Inoreader referrer traffic
Inoreader is an RSS and feed-reader service where people subscribe to your feed and read articles in the reader. Web clicks can appear as inoreader.com referrals, but app and mobile reads often send no referrer, so UTM tags are the reliable way to attribute Inoreader-driven visits.
What this means
Inoreader is a feed reader where people subscribe to RSS/Atom feeds, including yours, and read new articles inside the reader. When a subscriber clicks through on the web, traffic can reach your site as a referral from inoreader.com.
This is a loyalty channel: feed subscribers are returning readers who opted into your content, which is qualitatively different from one-off social or search discovery.
Why the referrer can be missing
Inoreader's mobile apps and in-app readers commonly open articles without forwarding a Referer header, sending those reads to direct or unknown traffic. Referrer-policy downgrades reduce detail further.
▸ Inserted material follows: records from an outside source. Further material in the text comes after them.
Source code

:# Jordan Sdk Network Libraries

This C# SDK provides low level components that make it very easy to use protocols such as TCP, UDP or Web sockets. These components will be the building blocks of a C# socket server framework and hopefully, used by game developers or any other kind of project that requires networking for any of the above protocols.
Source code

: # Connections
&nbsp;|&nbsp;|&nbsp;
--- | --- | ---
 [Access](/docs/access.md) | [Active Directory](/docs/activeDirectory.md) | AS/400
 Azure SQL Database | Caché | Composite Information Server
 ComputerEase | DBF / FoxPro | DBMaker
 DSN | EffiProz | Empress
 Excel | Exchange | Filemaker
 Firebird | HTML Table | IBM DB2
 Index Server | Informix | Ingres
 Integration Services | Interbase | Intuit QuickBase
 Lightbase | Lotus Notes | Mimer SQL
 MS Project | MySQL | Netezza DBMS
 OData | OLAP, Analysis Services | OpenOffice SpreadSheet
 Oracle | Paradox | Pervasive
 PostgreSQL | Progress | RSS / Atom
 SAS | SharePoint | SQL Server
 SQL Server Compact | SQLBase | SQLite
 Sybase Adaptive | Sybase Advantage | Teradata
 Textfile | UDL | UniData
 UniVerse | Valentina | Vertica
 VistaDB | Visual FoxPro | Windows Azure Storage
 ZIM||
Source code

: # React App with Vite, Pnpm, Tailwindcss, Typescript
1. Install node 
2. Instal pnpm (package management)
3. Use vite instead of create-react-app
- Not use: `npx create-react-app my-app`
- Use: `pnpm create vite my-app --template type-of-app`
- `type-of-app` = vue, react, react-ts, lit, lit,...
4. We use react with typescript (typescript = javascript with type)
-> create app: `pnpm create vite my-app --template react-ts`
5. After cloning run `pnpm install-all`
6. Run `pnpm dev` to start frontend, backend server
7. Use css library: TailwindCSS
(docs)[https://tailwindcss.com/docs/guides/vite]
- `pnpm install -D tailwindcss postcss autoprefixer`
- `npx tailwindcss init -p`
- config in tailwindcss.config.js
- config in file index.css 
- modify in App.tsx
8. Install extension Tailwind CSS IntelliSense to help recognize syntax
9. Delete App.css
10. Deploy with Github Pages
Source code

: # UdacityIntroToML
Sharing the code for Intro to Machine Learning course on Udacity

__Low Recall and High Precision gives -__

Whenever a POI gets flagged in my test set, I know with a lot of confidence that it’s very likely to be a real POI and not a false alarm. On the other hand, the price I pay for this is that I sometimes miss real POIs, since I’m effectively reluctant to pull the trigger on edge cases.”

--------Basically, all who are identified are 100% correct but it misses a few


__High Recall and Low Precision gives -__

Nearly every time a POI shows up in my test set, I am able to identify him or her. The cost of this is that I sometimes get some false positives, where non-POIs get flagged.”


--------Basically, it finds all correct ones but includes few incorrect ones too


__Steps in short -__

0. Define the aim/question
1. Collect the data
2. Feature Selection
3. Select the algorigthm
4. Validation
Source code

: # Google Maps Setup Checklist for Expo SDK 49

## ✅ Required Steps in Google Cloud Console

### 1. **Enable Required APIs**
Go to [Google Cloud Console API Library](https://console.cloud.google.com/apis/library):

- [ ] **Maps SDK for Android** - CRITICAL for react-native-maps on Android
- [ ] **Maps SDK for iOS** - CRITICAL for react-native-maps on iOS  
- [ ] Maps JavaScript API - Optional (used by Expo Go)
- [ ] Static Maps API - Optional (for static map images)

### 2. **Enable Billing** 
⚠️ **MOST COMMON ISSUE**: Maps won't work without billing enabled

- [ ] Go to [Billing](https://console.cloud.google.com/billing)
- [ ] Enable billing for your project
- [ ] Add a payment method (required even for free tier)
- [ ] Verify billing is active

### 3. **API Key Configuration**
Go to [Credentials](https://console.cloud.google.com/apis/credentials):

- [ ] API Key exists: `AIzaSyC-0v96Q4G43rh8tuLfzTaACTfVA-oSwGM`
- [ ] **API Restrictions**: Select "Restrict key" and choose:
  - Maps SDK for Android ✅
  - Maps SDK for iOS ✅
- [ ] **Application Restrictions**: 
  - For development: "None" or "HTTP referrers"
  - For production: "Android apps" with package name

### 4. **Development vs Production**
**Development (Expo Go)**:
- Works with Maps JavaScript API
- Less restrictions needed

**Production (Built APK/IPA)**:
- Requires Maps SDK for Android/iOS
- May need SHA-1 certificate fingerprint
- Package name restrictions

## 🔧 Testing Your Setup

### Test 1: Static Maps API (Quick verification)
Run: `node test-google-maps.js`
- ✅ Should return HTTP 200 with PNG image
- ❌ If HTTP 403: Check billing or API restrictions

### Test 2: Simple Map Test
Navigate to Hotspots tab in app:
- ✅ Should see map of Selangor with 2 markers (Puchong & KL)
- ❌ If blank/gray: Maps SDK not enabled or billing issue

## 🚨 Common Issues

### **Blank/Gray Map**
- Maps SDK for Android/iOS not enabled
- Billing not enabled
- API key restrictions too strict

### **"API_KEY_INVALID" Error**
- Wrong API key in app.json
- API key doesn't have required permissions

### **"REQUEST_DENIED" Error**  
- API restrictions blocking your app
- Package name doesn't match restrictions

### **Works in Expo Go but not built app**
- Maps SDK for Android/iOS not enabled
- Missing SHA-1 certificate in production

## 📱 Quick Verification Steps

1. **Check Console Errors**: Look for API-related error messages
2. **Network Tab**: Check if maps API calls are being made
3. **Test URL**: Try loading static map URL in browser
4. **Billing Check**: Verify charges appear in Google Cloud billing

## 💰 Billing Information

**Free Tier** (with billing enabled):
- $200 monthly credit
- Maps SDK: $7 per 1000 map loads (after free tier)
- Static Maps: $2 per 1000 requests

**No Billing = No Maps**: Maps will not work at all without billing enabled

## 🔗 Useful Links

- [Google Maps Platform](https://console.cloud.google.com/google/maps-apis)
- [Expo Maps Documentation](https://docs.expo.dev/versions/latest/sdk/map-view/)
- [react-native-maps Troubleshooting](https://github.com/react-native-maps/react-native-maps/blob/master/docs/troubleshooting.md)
Feed readers carry your item link as published, so add utm_source=inoreader (or a broader utm_source=rss) and utm_medium=referral to the canonical link in your feed. The query string survives the reader, so feed clicks stay attributable even when the Referer header is absent.
- Host you may see: inoreader.com (web)
- Recommended tags: utm_source=inoreader, utm_medium=referral
- App reads often arrive direct/unknown — UTM in the feed link recovers them
How it appears in analytics and logs
A referrer on inoreader.com means a subscriber clicked through from the reader on the web. App and mobile reads often arrive with no referrer and blend into direct, so the header understates Inoreader unless links are tagged.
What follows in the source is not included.